(AIM OF THE TASK):
The answer must be every line of the records below that holds the word "且應載明銷售限額符合公司所定風險胃納".

+===+

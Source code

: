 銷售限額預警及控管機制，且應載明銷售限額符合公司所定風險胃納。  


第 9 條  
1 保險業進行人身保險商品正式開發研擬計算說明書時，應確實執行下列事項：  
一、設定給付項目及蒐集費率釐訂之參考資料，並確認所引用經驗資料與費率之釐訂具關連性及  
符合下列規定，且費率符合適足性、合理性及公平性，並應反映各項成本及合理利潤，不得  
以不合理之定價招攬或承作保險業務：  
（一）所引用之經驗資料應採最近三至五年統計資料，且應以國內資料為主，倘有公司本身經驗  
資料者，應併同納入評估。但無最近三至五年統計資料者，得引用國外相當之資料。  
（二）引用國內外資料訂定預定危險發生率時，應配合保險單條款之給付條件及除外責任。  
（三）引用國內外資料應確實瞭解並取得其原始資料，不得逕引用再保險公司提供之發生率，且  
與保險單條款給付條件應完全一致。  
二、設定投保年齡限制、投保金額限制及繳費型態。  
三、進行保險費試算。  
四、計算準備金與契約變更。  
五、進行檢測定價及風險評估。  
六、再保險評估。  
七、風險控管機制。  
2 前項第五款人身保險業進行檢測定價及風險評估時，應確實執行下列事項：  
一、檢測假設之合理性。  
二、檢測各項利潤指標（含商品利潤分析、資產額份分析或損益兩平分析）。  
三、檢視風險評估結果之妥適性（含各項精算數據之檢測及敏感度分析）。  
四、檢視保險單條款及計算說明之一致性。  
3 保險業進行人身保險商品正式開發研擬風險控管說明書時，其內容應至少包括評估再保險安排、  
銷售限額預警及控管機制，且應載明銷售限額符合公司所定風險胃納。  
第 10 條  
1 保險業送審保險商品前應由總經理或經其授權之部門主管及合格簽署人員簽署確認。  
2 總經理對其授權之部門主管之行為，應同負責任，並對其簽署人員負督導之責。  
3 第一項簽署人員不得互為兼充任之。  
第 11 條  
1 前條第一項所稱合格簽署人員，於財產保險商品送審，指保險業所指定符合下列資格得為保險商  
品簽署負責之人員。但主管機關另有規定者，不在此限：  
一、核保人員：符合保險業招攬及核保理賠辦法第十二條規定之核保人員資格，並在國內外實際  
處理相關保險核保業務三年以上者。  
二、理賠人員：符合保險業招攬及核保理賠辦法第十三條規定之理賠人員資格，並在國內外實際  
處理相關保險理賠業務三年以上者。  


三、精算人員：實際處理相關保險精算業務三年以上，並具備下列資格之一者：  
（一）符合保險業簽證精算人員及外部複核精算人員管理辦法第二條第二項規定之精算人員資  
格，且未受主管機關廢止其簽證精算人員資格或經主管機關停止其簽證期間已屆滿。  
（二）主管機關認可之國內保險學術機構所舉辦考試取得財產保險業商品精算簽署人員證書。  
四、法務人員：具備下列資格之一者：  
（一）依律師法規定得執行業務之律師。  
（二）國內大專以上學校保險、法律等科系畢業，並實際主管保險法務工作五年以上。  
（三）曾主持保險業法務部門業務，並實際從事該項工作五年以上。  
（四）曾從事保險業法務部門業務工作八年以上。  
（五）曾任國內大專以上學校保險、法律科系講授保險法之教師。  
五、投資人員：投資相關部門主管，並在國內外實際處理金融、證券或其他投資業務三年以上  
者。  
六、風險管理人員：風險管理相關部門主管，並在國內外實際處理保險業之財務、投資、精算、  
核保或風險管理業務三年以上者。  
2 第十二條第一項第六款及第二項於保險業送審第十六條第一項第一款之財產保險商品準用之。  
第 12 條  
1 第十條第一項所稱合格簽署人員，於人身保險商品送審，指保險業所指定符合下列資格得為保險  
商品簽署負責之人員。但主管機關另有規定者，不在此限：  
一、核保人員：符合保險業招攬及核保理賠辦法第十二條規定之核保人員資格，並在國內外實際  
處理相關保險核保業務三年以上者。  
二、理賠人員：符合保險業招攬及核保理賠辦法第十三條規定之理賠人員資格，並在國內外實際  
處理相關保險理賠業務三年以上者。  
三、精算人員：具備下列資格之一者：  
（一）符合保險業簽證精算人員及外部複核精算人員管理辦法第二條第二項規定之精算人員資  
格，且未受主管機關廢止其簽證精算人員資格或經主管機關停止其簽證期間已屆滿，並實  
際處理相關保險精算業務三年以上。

+===+

(COMPLETED TASK):
: 銷售限額預警及控管機制，且應載明銷售限額符合公司所定風險胃納。  
銷售限額預警及控管機制，且應載明銷售限額符合公司所定風險胃納。  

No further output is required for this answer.